Does Qwen3.5-35B-A3B on GB10 leave a lot of performance on the table?

Absolutely — here’s the full build recipe.

The image is built in two stages: compile FlashInfer for SM121 (~3 hours, the painful part), then install vLLM + patches on top (~15 min).

Stage 1: Base image (FlashInfer + vLLM + SM121 patches)

Clone JungkwanBan’s spark_vllm_docker — this handles the FlashInfer compilation and core SM121 fixes:

git clone https://github.com/JungkwanBan/spark_vllm_docker.git
cd spark_vllm_docker

docker buildx build \
    --build-arg VLLM_VERSION="vllm==0.17.0rc1.dev216+ga3189a08b.cu130" \
    --build-arg FLASHINFER_REF=v0.6.1 \
    --build-arg CUTLASS_REF=main \
    --build-arg TRANSFORMERS_VER=5.2.0 \
    --build-arg BUILD_JOBS=16 \
    -t vllm-spark:base \
    --load .

That gives you vLLM 0.17.0rc1 with FlashInfer compiled for SM121, plus JungkwanBan’s patches (Blackwell class detection, TRITON_PTXAS_PATH, nogds force, AOT cache fix, fastsafetensors sort fix, MoE configs for E=256/E=512).

Stage 2: MTP patches

The base doesn’t include the MTP speculative decoding fixes for Qwen3.5. Our image adds ~12 inline Python patches on top for:

  • MTP draft model weight remapping (Qwen3.5 MTP layers)
  • MTP quant exclusion (draft model must stay BF16 even with FP8 KV cache)
  • mRoPE position handling fixes (full buffer, narrow, dynamic)
  • GDN NaN guard + Triton allocator fix for SM121
  • FlashInfer autotune cache persistence (saves profiling so reboots are faster)
  • Spec decode negative counter guard

These are all Python-level patches (no recompilation needed) applied via python3 -c in the Dockerfile.
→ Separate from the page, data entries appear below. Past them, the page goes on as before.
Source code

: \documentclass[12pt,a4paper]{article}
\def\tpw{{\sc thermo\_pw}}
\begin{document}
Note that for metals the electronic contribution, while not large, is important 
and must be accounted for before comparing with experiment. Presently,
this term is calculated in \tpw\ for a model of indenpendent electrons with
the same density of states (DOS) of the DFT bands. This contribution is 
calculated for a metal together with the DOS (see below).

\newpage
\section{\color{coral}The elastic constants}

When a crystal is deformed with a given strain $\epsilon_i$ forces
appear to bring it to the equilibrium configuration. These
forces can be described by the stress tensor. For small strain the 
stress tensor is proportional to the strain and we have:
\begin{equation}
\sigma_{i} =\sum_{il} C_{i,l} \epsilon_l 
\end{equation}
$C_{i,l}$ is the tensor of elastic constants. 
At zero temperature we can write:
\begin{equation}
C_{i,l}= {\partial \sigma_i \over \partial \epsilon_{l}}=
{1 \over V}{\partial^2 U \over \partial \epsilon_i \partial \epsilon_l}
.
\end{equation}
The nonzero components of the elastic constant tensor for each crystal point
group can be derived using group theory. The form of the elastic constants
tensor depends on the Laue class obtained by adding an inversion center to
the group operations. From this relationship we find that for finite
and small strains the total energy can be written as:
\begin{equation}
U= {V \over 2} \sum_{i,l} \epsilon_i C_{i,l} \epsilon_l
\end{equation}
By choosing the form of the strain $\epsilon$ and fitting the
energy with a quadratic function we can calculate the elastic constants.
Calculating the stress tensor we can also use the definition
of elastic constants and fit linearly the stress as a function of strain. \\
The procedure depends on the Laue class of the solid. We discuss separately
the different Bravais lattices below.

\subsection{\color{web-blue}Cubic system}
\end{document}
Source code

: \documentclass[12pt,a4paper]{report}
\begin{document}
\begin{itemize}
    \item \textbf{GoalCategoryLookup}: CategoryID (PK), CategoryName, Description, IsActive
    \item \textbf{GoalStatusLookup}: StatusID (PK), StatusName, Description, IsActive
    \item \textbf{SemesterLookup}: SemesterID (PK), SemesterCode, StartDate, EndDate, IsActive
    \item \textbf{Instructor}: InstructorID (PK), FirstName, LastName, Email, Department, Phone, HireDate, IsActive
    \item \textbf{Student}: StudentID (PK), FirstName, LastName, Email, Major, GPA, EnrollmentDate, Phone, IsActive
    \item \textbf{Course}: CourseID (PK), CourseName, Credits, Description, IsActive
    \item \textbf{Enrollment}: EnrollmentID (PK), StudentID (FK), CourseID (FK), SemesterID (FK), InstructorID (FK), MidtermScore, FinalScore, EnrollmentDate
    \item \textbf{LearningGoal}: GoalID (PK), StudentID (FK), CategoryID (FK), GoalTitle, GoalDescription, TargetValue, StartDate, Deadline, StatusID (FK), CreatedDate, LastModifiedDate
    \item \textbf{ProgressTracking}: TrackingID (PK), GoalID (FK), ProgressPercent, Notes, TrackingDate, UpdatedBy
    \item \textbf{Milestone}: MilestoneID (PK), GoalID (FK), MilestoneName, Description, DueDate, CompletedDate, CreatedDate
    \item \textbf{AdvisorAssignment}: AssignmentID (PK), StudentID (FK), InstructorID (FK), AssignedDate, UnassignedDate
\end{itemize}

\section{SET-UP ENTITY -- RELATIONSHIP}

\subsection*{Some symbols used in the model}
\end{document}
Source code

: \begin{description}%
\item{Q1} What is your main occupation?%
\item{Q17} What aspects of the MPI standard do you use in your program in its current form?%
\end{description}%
Each one is idempotent — checks for a marker string before applying.

Full build recipe, Dockerfile, and all patches on GitHub: GitHub - buildsparklabs/vllm-gb10-mtp: Pre-built vLLM for NVIDIA GB10 (DGX Spark) with MTP speculative decoding + FP8 KV cache. SM121 patches, FlashInfer compiled for SM121. · GitHub

Component versions:

Component Version
Base nvcr.io/nvidia/pytorch:26.01-py3
FlashInfer v0.6.1 (compiled for SM121)
CUTLASS main
vLLM 0.17.0rc1, commit a3189a08b
transformers 5.2.0

Heads up: Build must happen on the Spark itself (aarch64). FlashInfer compilation is the bottleneck at ~2-3 hours. The ccache mount in the Dockerfile helps a lot on rebuilds. And you need an NGC account to pull the base PyTorch image.

Happy to answer questions if anything is unclear or if you hit issues.